As I was finishing up my last few weeks at my previous job I ran across a blog post by Jeff Atwood over on Coding Horror.

The crux of his argument was to take all of your fancy systems that you use as a crutch and start the day off figuring out the three things you need to get done today, store that in your brain, and do them. Simple stuff.

When it comes my jobby-job, I feel I’m pretty disciplined at getting things done. Working in agile teams has definitely helped me craft a system where I sit down and figure out what needs to get done on a daily basis and with a team sit down and figure out our weekly goals. So in general, To-Do apps have never been a part of my workflow. It’s programming, you have features, bugs and products to ship. Get it done.

In my personal life on the other hand, is a mess. I’ve tried most of the popular to do apps available for iOS. GTD-style systems for ubiquitous capture start out great for me but I can never get into the habit of setting aside time to prune and digest the list on a regular basis. Generalized buckets of tasks never get crossed off and location specific reminders just depress me every time I cross that imaginary region marker.
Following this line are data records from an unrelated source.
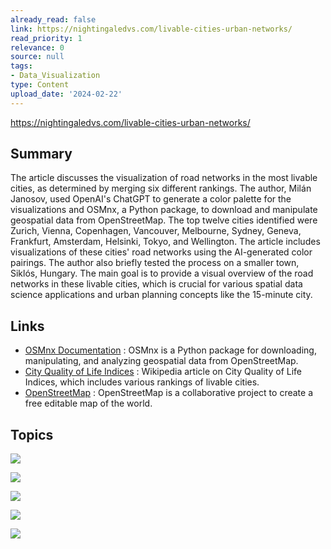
 ```yaml
---
already_read: false
link: https://nightingaledvs.com/livable-cities-urban-networks/
read_priority: 1
relevance: 0
source: null
tags:
- Data_Visualization
type: Content
upload_date: '2024-02-22'
---
```


https://nightingaledvs.com/livable-cities-urban-networks/
## Summary

The article discusses the visualization of road networks in the most livable cities, as determined by merging six different rankings. The author, Milán Janosov, used OpenAI's ChatGPT to generate a color palette for the visualizations and OSMnx, a Python package, to download and manipulate geospatial data from OpenStreetMap. The top twelve cities identified were Zurich, Vienna, Copenhagen, Vancouver, Melbourne, Sydney, Geneva, Frankfurt, Amsterdam, Helsinki, Tokyo, and Wellington. The article includes visualizations of these cities' road networks using the AI-generated color pairings. The author also briefly tested the process on a smaller town, Siklós, Hungary. The main goal is to provide a visual overview of the road networks in these livable cities, which is crucial for various spatial data science applications and urban planning concepts like the 15-minute city.
## Links

- [OSMnx Documentation](https://osmnx.readthedocs.io/en/stable/) : OSMnx is a Python package for downloading, manipulating, and analyzing geospatial data from OpenStreetMap.
- [City Quality of Life Indices](https://en.wikipedia.org/wiki/City_quality_of_life_indices) : Wikipedia article on City Quality of Life Indices, which includes various rankings of livable cities.
- [OpenStreetMap](https://www.openstreetmap.org/#map=8/47.184/19.509) : OpenStreetMap is a collaborative project to create a free editable map of the world.

## Topics

![](topics/Concept/15%20minute%20city)

![](topics/Library/OSMnx)

![](topics/Library/NetworkX)

![](topics/Library/GeoPandas)

![](topics/Concept/Urban%20Network%20Visualization)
So Jeff’s idea of a mental, three item to do list seems like it should work for me. Unfortunately, depending on which “mode” my brain is in (work or personal) this mental model will completely fall apart. I personally know that I sometimes have the memory retention of a sugar addled child with ADHD at a shiny object convention. I tend to rely on notebooks or index cards to keep myself organized.

Another issue of mine is the fact that I can be great at getting stuff done for a few days and then will fall back into bad habits, build up a large backlog, feel trapped and just mentally check out of ever getting the car’s oil changed. As a real adult with car payments, keys, a family and stuff I should be able to do better.

So I have a system that works at my job, a system that falls apart a lot in life, a lot of opinions, a technical background and a friend who builds web backends.

Guess this is perfect timing to design and build my version of a to-do app.

The elevator pitch:

You open the app in the morning. It asks you for your to do items (less than 5?) and you go about your day. Once a day a notification pops up to remind you of your items (customizable) and at the end of the day if all items are done you get a gold star marker for the day on a calendar. Don’t break the chain! Everything is synched to a backend.

I haven’t had much time to work on Hot&Cold recently so I’ve been working with Tim on a plan for this app. We’ll see where it goes.